J-1 Exchange Visitor Programs leave a lasting impression on both participants and host communities. I see it everywhere I go. This year, I was excited to meet four amazing participants who have dreamed of building their skills in the United States, but needed some assistance to make their dreams a reality. Through an innovative new program developed by their sponsor, these four received scholarships to participate in the SWT program – and are now excelling in their respective placements. The scholarship idea was a way to support stellar participants from countries that have historically lower participant levels in the program.
I caught up with them here in Washington during their sponsor’s annual Civic Leadership Summit. These four were part of the 64 student leaders chosen from across the country to attend. I wrote extensively about the summit last summer and how the cultural engagement achieved through this event tracks closely with objectives we are aiming for at the State Department – providing tools to foster future changemakers. The summit allows participants from across the country to gain new experiences, to see my nation’s capital for themselves, and meet people from other countries.
In my meetings with these four participants, I asked each to tell me about their experience and what it means to be here on the program as a scholarship participant. One of the most important goals of the J-1 programs is that the experiences are cultural and educational first. I want to share their thoughts because these four participants truly understand the value of having a balanced experience.
Manuel Guerrero of Venezuela is working on Morey’s Piers in New Jersey this summer. He emphasized how this is a once in a lifetime experience. He said his English has improved markedly, and learning English is made easier because there are so many tourists on the Piers with whom he can converse and relate. He also said it helps that there are other J-1 participants. “I’ve learned you can be independent and overcome the difficulties in your life. You build your own future.”

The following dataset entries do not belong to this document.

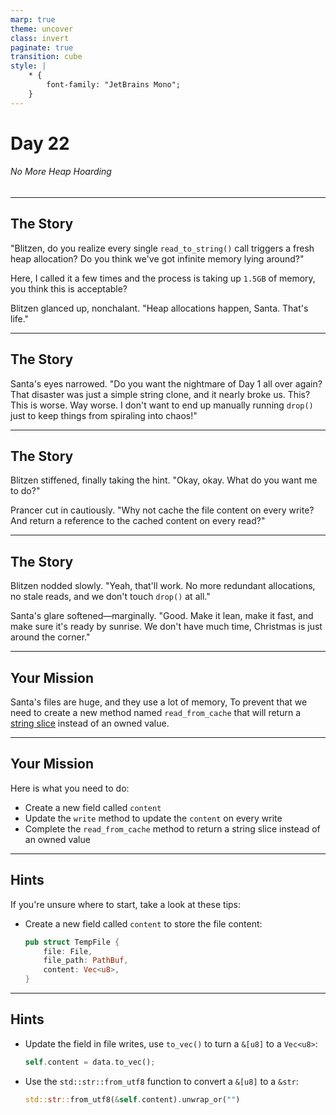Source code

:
```yaml
---
marp: true
theme: uncover
class: invert
paginate: true
transition: cube
style: |
    * {
        font-family: "JetBrains Mono";
    }
---
```


# Day 22

###### No More Heap Hoarding

---

## The Story

"Blitzen, do you realize every single `read_to_string()` call triggers a fresh heap allocation? Do you think we've got infinite memory lying around?"

Here, I called it a few times and the process is taking up `1.5GB` of memory, you think this is acceptable?

Blitzen glanced up, nonchalant. "Heap allocations happen, Santa. That's life."

---

## The Story

Santa's eyes narrowed. "Do you want the nightmare of Day 1 all over again? That disaster was just a simple string clone, and it nearly broke us. This? This is worse. Way worse. I don't want to end up manually running `drop()` just to keep things from spiraling into chaos!"

---

## The Story

Blitzen stiffened, finally taking the hint. "Okay, okay. What do you want me to do?"

Prancer cut in cautiously. "Why not cache the file content on every write? And return a reference to the cached content on every read?"

---

## The Story

Blitzen nodded slowly. "Yeah, that'll work. No more redundant allocations, no stale reads, and we don't touch `drop()` at all."

Santa's glare softened—marginally. "Good. Make it lean, make it fast, and make sure it's ready by sunrise. We don't have much time, Christmas is just around the corner."

---

## Your Mission

Santa's files are huge, and they use a lot of memory, To prevent that we need to create a new method named `read_from_cache` that will return a [string slice](https://www.rustfinity.com/learn/rust/ownership/strings-and-slices) instead of an owned value.

---

## Your Mission

Here is what you need to do:

- Create a new field called `content`
- Update the `write` method to update the `content` on every write
- Complete the `read_from_cache` method to return a string slice instead of an owned value

---

## Hints

If you're unsure where to start, take a look at these tips:

- Create a new field called `content` to store the file content:
    ```rust
    pub struct TempFile {
        file: File,
        file_path: PathBuf,
        content: Vec<u8>,
    }
    ```

---

## Hints

- Update the field in file writes, use `to_vec()` to turn a `&[u8]` to a `Vec<u8>`:
    ```rust
    self.content = data.to_vec();
    ```
- Use the `std::str::from_utf8` function to convert a `&[u8]` to a `&str`:
    ```rust
    std::str::from_utf8(&self.content).unwrap_or("")
    ```
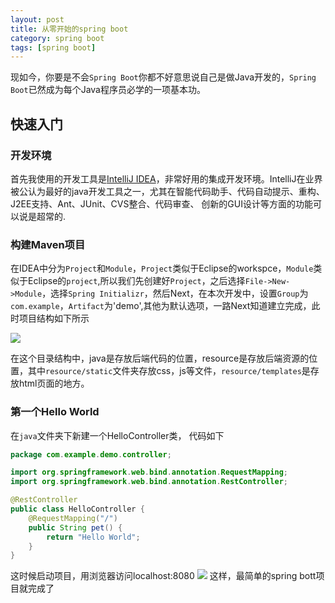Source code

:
 ```yaml
---
layout: post
title: 从零开始的spring boot
category: spring boot
tags: [spring boot]
---
```


现如今，你要是不会`Spring Boot`你都不好意思说自己是做Java开发的，`Spring Boot`已然成为每个Java程序员必学的一项基本功。

## 快速入门
### 开发环境
首先我使用的开发工具是[IntelliJ IDEA](http://www.jetbrains.com/idea/download/#section=windows)，非常好用的集成开发环境。IntelliJ在业界被公认为最好的java开发工具之一，尤其在智能代码助手、代码自动提示、重构、J2EE支持、Ant、JUnit、CVS整合、代码审查、 创新的GUI设计等方面的功能可以说是超常的.

### 构建Maven项目
在IDEA中分为`Project`和`Module`，`Project`类似于Eclipse的workspce，`Module`类似于Eclipse的`project`,所以我们先创建好`Project`，之后选择`File->New->Module`，选择`Spring Initializr`，然后Next，在本次开发中，设置`Group`为`com.example`，`Artifact`为'demo',其他为默认选项，一路Next知道建立完成，此时项目结构如下所示

![](https://raw.githubusercontent.com/MGXT/repository/master/spring/92SES887TFXI5.png)

在这个目录结构中，java是存放后端代码的位置，resource是存放后端资源的位置，其中`resource/static`文件夹存放css，js等文件，`resource/templates`是存放html页面的地方。
### 第一个Hello World
在`java`文件夹下新建一个HelloController类，
代码如下
```java
package com.example.demo.controller;

import org.springframework.web.bind.annotation.RequestMapping;
import org.springframework.web.bind.annotation.RestController;

@RestController
public class HelloController {
    @RequestMapping("/")
    public String pet() {
        return "Hello World";
    }
}
```
这时候启动项目，用浏览器访问localhost:8080
![](https://raw.githubusercontent.com/MGXT/repository/master/spring/2FWWDU{%29J8H}7_`FDM59R1S.png)
这样，最简单的spring bott项目就完成了
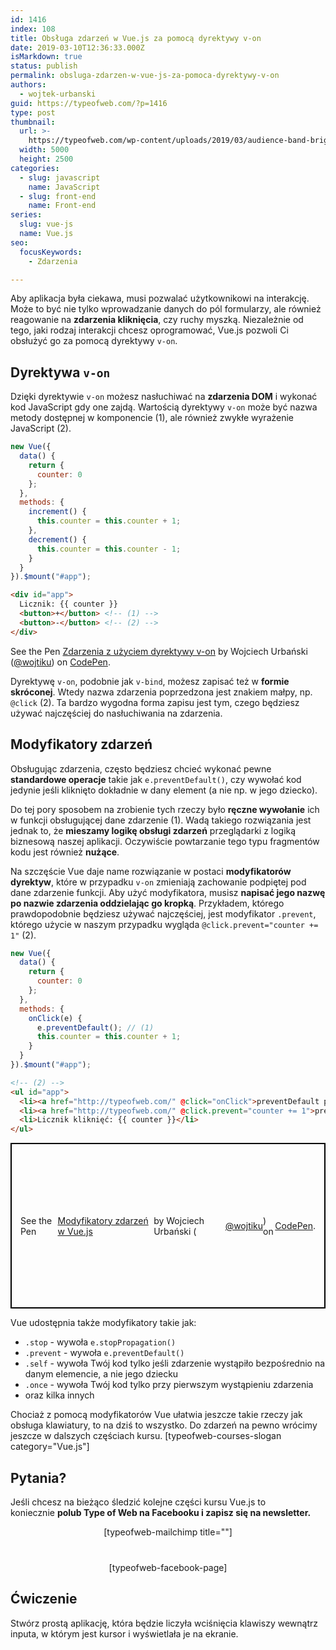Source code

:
 ```yaml
---
id: 1416
index: 108
title: Obsługa zdarzeń w Vue.js za pomocą dyrektywy v-on
date: 2019-03-10T12:36:33.000Z
isMarkdown: true
status: publish
permalink: obsluga-zdarzen-w-vue-js-za-pomoca-dyrektywy-v-on
authors:
  - wojtek-urbanski
guid: https://typeofweb.com/?p=1416
type: post
thumbnail:
  url: >-
    https://typeofweb.com/wp-content/uploads/2019/03/audience-band-bright-1047442.jpg
  width: 5000
  height: 2500
categories:
  - slug: javascript
    name: JavaScript
  - slug: front-end
    name: Front-end
series:
  slug: vue-js
  name: Vue.js
seo:
  focusKeywords:
    - Zdarzenia

---
```

Aby aplikacja była ciekawa, musi pozwalać użytkownikowi na interakcję. Może to być nie tylko wprowadzanie danych do pól formularzy, ale również reagowanie na **zdarzenia kliknięcia**, czy ruchy myszką. Niezależnie od tego, jaki rodzaj interakcji chcesz oprogramować, Vue.js pozwoli Ci obsłużyć go za pomocą dyrektywy `v-on`.

<!--more-->

## Dyrektywa `v-on`

Dzięki dyrektywie `v-on` możesz nasłuchiwać na **zdarzenia DOM** i wykonać kod JavaScript gdy one zajdą. Wartością dyrektywy `v-on` może być nazwa metody dostępnej w komponencie (1), ale również zwykłe wyrażenie JavaScript (2).

```javascript
new Vue({
  data() {
    return {
      counter: 0
    };
  },
  methods: {
    increment() {
      this.counter = this.counter + 1;
    },
    decrement() {
      this.counter = this.counter - 1;
    }
  }
}).$mount("#app");
```
```html
<div id="app">
  Licznik: {{ counter }}
  <button>+</button> <!-- (1) -->
  <button>-</button> <!-- (2) -->
</div>
```
<p class="codepen" data-height="164" data-theme-id="0" data-slug-hash="PBZjWe" data-default-tab="result" data-user="wojtiku" data-embed-version="2" data-pen-title="Zdarzenia z użyciem dyrektywy v-on">See the Pen <a href="https://codepen.io/wojtiku/pen/PBZjWe/">Zdarzenia z użyciem dyrektywy v-on</a> by Wojciech Urbański (<a href="https://codepen.io/wojtiku">@wojtiku</a>) on <a href="https://codepen.io">CodePen</a>.</p>

Dyrektywę `v-on`, podobnie jak `v-bind`, możesz zapisać też w **formie skróconej**. Wtedy nazwa zdarzenia poprzedzona jest znakiem małpy, np. `@click` (2). Ta bardzo wygodna forma zapisu jest tym, czego będziesz używać najczęściej do nasłuchiwania na zdarzenia.

## Modyfikatory zdarzeń
Obsługując zdarzenia, często będziesz chcieć wykonać pewne **standardowe operacje** takie jak `e.preventDefault()`, czy wywołać kod jedynie jeśli kliknięto dokładnie w dany element (a nie np. w jego dziecko).

Do tej pory sposobem na zrobienie tych rzeczy było **ręczne wywołanie** ich w funkcji obsługującej dane zdarzenie (1). Wadą takiego rozwiązania jest jednak to, że **mieszamy logikę obsługi zdarzeń** przeglądarki z logiką biznesową naszej aplikacji. Oczywiście powtarzanie tego typu fragmentów kodu jest również **nużące**.

Na szczęście Vue daje name rozwiązanie w postaci **modyfikatorów dyrektyw**, które w przypadku `v-on` zmieniają zachowanie podpiętej pod dane zdarzenie funkcji. Aby użyć modyfikatora, musisz **napisać jego nazwę po nazwie zdarzenia oddzielając go kropką**. Przykładem, którego prawdopodobnie będziesz używać najczęściej, jest modyfikator `.prevent`, którego użycie w naszym przypadku wygląda `@click.prevent="counter += 1"` (2).

```javascript
new Vue({
  data() {
    return {
      counter: 0
    };
  },
  methods: {
    onClick(e) {
      e.preventDefault(); // (1)
      this.counter = this.counter + 1;
    }
  }
}).$mount("#app");
```
```html
<!-- (2) -->
<ul id="app">
  <li><a href="http://typeofweb.com/" @click="onClick">preventDefault po staremu</a></li>
  <li><a href="http://typeofweb.com/" @click.prevent="counter += 1">preventDefault z Vue</a></li>
  <li>Licznik kliknięć: {{ counter }}</li>
</ul>
```
<p class="codepen" style="height: 265px; box-sizing: border-box; display: flex; align-items: center; justify-content: center; border: 2px solid black; margin: 1em 0; padding: 1em;" data-height="265" data-theme-id="0" data-default-tab="result" data-user="wojtiku" data-slug-hash="Mxoovp" data-pen-title="Modyfikatory zdarzeń w Vue.js">See the Pen <a href="https://codepen.io/wojtiku/pen/Mxoovp/">
Modyfikatory zdarzeń w Vue.js</a> by Wojciech Urbański (<a href="https://codepen.io/wojtiku">@wojtiku</a>)
on <a href="https://codepen.io">CodePen</a>.</p>

Vue udostępnia także modyfikatory takie jak:

- `.stop` - wywoła `e.stopPropagation()`
- `.prevent` - wywoła `e.preventDefault()`
- `.self` - wywoła Twój kod tylko jeśli zdarzenie wystąpiło bezpośrednio na danym elemencie, a nie jego dziecku
- `.once` - wywoła Twój kod tylko przy pierwszym wystąpieniu zdarzenia
- oraz kilka innych

Chociaż z pomocą modyfikatorów Vue ułatwia jeszcze takie rzeczy jak obsługa klawiatury, to na dziś to wszystko. Do zdarzeń na pewno wrócimy jeszcze w dalszych częściach kursu. [typeofweb-courses-slogan category="Vue.js"]

## Pytania?
Jeśli chcesz na bieżąco śledzić kolejne części kursu Vue.js to koniecznie <strong>polub Type of Web na Facebooku i zapisz się na newsletter.</strong>
<div style="text-align: center; margin-bottom: 40px;">[typeofweb-mailchimp title=""]</div>
<div style="text-align: center;">[typeofweb-facebook-page]</div>

## Ćwiczenie
Stwórz prostą aplikację, która będzie liczyła wciśnięcia klawiszy wewnątrz inputa, w którym jest kursor i wyświetlała je na ekranie.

Ghadeer Abu-Rass of Jordan is on the Xanterra Grand Canyon South Rim for the summer. She mentioned how life and culture in a national park setting is so different from Jordan – but in a positive way. She is making new friends and really enjoying her work. “This is something I will never experience again.”

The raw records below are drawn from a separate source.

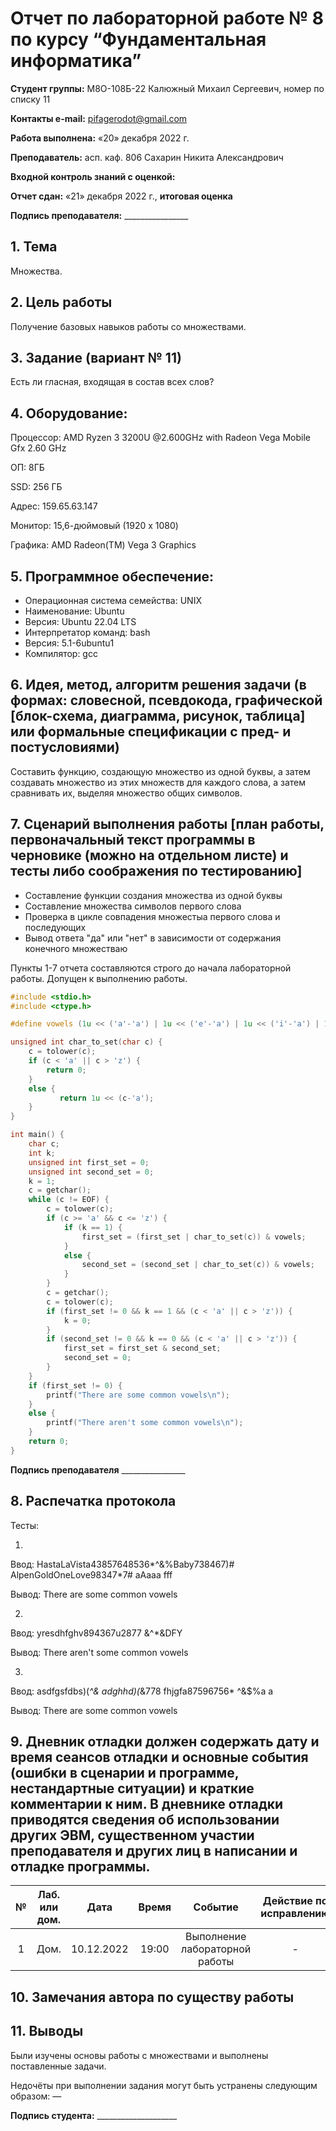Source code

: ﻿# **Отчет по лабораторной работе № 8 по курсу “Фундаментальная информатика”**

**Студент группы:** М8О-108Б-22 Калюжный Михаил Сергеевич, номер по списку 11

**Контакты e-mail:** <pifagerodot@gmail.com>

**Работа выполнена:** «20» декабря 2022 г.

**Преподаватель:** асп. каф. 806 Сахарин Никита Александрович

**Входной контроль знаний с оценкой:** 

**Отчет сдан:** «21» декабря 2022 г., **итоговая оценка** 

**Подпись преподавателя:** \_\_\_\_\_\_\_\_\_\_\_\_\_\_\_\_

## 1. **Тема**

Множества.

## 2. **Цель работы**

Получение базовых навыков работы со множествами.

## 3. **Задание (вариант № 11)**

Есть ли гласная, входящая в состав всех слов?

## 4. **Оборудование:**

Процессор: AMD Ryzen 3 3200U @2.600GHz with Radeon Vega Mobile Gfx 2.60 GHz

ОП: 8ГБ

SSD: 256 ГБ

Адрес: 159.65.63.147

Монитор: 15,6-дюймовый (1920 x 1080)

Графика: AMD Radeon(TM) Vega 3 Graphics

## 5. **Программное обеспечение:**

- Операционная система семейства:  UNIX
- Наименование:  Ubuntu
- Версия:  Ubuntu 22.04 LTS
- Интерпретатор команд:  bash
- Версия:  5.1-6ubuntu1
- Компилятор:  gcc

## 6. **Идея, метод, алгоритм решения задачи (в формах: словесной, псевдокода, графической [блок-схема, диаграмма, рисунок, таблица] или формальные спецификации с пред- и постусловиями)**

Составить функцию, создающую множество из одной буквы, а затем создавать множество из этих множеств для каждого слова, а затем сравнивать их, выделяя множество общих символов.

## 7. **Сценарий выполнения работы [план работы, первоначальный текст программы в черновике (можно на отдельном листе) и тесты либо соображения по тестированию]**

- Составление функции создания множества из одной буквы
- Составление множества символов первого слова
- Проверка в цикле совпадения множестыа первого слова и последующих
- Вывод ответа "да" или "нет" в зависимости от содержания конечного множестваю

Пункты 1-7 отчета составляются строго до начала лабораторной работы. Допущен к выполнению работы.

``` :src/lab13.c
#include <stdio.h>
#include <ctype.h>

#define vowels (1u << ('a'-'a') | 1u << ('e'-'a') | 1u << ('i'-'a') | 1u << ('o'-'a') | 1u << ('u'-'a'))

unsigned int char_to_set(char c) {
    c = tolower(c);
    if (c < 'a' || c > 'z') {
        return 0;
    }
    else {
	       return 1u << (c-'a');
    }
}

int main() {
    char c;
    int k;
    unsigned int first_set = 0;
    unsigned int second_set = 0;
    k = 1;
    c = getchar();
    while (c != EOF) {
        c = tolower(c);
        if (c >= 'a' && c <= 'z') {
            if (k == 1) {
	            first_set = (first_set | char_to_set(c)) & vowels;
	        }
	        else {
		        second_set = (second_set | char_to_set(c)) & vowels;	
	        }
        }
        c = getchar();
        c = tolower(c);
	    if (first_set != 0 && k == 1 && (c < 'a' || c > 'z')) {
	        k = 0;
        }
	    if (second_set != 0 && k == 0 && (c < 'a' || c > 'z')) {
            first_set = first_set & second_set;
            second_set = 0;
	    }
    }
    if (first_set != 0) {
	    printf("There are some common vowels\n");
    }
    else {
	    printf("There aren't some common vowels\n");
    }	
    return 0;
}


```

**Подпись преподавателя** \_\_\_\_\_\_\_\_\_\_\_\_\_\_\_\_

## 8. **Распечатка протокола**

Тесты:

1)
  Ввод: HastaLaVista43857648536*^&%Baby738467)# AlpenGoldOneLove98347*7# aAaaa
  fff

  Вывод: There are some common vowels

2)
  Ввод: yresdhfghv894367u2877 &^*&DFY
  
  Вывод: There aren't some common vowels

3)
  Ввод: asdfgsfdbs)(*^&   adghhd)(*&778
  fhjgfa87596756* ^&$%a
  a

  Вывод: There are some common vowels


## 9. **Дневник отладки должен содержать дату и время сеансов отладки и основные события (ошибки в сценарии и программе, нестандартные ситуации) и краткие комментарии к ним. В дневнике отладки приводятся сведения об использовании других ЭВМ, существенном участии преподавателя и других лиц в написании и отладке программы.**

|№|Лаб. или дом.|Дата|Время|Событие|Действие по исправлению|Примечания|
| :-: | :-: | :-: | :-: | :-: | :-: | :-: |
|1|Дом.|10.12.2022|19:00|Выполнение лабораторной работы|-|-|

## 10. **Замечания автора по существу работы**



## 11. **Выводы**

Были изучены основы работы с множествами и выполнены поставленные задачи.

Недочёты при выполнении задания могут быть устранены следующим образом: —

**Подпись студента:** \_\_\_\_\_\_\_\_\_\_\_\_\_\_\_\_\_\_\_\_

Mahmoud Sadek of Egypt is also on the Xanterra Grand Canyon South Rim. If you know anything about the hustle and bustle of Cairo, you know it is almost the polar opposite of life in the Grand Canyon. Yet, Mahmoud is embracing what he said is a connection to nature. “When I was typing my essay, I was thinking about all the things I would see – and never see in Egypt.” He said that while he came here to help people, they are also helping him, and he has learned that nature can have a major impact on our well-being. He added that it makes you think about what it means to live in peace.
Finally, Aly Metwaly of Egypt, who works at Cedar Point Amusement Park in Ohio, shared how his parents have been so supportive of his traveling. He said his father encouraged him to leave the community for a while and see the real world for himself. “This is my first time living on my own. It has been a nice experience.”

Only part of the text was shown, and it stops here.